Am Ende war es die Erkenntnis, dass eine Alpenüberquerung genau das richtige für mich ist, aber ich meinen eigenen Weg finden muss, der dem entspricht was ich kann und was ich will, nicht etwas nachlaufen was andere mir vorgemacht haben. Den Start habe ich von München nach Bad Tölz verlegt, denn ich hatte keine Lust in der Großstadt zu starten. Auch das Ziel habe ich mir eine wenig näher gesteckt, nach den Alpen noch durch die Ebene nach Venedig zu laufen, erschien mir wenig reizvoll, sodass ich meinen Weg in Verona beenden wollte.

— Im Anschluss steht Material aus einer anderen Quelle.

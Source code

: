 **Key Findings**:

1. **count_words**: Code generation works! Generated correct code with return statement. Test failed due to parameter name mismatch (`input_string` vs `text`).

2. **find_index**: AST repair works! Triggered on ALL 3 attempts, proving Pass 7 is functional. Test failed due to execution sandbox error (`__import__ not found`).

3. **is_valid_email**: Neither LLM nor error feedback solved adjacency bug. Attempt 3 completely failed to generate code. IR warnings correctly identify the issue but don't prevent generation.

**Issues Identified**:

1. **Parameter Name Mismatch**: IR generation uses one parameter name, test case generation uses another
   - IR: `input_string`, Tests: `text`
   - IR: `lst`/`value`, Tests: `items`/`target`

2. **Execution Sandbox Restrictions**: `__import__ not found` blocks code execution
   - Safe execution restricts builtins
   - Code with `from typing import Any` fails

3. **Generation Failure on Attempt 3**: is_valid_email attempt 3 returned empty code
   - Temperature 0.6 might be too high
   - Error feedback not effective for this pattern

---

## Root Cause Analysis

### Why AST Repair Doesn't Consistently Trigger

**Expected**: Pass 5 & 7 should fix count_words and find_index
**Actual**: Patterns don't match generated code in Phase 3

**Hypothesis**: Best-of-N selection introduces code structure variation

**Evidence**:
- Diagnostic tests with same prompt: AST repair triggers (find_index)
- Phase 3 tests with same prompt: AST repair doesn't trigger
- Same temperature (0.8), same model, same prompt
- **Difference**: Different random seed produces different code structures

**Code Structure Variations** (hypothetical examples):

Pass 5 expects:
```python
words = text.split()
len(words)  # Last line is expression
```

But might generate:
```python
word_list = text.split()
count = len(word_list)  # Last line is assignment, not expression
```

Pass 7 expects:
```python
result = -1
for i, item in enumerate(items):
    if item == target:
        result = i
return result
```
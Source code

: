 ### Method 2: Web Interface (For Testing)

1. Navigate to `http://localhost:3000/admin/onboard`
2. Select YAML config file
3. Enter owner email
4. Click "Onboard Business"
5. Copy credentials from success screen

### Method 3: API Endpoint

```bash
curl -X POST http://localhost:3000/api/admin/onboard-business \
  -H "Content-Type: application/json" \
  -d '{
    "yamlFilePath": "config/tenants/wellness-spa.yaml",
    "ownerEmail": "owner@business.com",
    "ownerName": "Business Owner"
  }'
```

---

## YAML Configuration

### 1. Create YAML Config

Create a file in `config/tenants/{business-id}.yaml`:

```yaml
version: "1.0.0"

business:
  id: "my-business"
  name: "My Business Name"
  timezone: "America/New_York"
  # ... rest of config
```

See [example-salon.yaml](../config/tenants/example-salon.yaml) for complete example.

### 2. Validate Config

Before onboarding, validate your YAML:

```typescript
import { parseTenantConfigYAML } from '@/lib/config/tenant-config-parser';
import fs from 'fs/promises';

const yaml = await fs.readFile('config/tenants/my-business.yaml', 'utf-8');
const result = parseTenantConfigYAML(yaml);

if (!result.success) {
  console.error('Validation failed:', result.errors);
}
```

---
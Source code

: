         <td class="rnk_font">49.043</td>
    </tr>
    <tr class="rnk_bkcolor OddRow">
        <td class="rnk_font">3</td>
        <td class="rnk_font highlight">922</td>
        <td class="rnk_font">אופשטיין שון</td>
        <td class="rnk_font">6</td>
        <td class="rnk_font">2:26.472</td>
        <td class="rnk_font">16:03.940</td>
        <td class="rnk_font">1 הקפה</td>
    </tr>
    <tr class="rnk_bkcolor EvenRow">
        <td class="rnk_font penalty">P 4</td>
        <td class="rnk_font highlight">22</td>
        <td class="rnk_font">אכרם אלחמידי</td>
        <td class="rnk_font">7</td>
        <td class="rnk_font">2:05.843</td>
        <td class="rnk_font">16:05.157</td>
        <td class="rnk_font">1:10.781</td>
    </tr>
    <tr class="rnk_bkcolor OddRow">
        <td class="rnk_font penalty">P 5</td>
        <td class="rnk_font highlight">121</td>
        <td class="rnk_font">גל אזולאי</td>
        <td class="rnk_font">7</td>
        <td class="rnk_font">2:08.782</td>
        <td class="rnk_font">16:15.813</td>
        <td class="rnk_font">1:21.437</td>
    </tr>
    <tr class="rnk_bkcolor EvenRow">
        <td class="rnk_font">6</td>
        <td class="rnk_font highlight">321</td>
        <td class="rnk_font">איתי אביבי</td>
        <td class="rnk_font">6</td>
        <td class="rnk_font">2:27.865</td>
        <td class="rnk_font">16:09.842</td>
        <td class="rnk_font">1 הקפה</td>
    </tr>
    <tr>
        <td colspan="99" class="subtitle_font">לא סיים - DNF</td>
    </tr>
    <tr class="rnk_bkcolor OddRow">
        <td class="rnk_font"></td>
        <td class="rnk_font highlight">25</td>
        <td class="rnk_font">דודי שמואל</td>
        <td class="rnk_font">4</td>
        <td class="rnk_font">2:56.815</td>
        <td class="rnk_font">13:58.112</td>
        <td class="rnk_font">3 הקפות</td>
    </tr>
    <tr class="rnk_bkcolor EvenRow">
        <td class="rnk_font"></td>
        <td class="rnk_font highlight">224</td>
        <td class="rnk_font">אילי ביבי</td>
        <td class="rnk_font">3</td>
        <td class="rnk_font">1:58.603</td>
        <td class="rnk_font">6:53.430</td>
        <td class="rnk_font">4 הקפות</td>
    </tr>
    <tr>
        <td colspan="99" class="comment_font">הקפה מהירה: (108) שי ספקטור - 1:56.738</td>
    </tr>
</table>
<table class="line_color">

Mein Routenplaner sagt mir, mit dem Auto sind das 400 km, das erschien mir geeignet. Da ich ja nicht an der Straße entlang laufen wollte, sind es natürlich einige Kilometer mehr, und so ergaben sich vier Teilstücke zu je ungefähr 125 km, ein Pensum das ich mir jeweils innerhalb einer Woche, mit An- und Abreise, gut vorstellen konnte. Damit war das Ziel für die nächsten vier Jahre gesteckt, zu Fuß von Bad Tölz nach Verona, alleine, über einen Weg den ich mir selbst zusammengestellt habe, der meinen Wünschen und meinem Können entspricht, ausgerüstet lediglich mit einem Rucksack, einem Wander-Navi und ganz viel Begeisterung.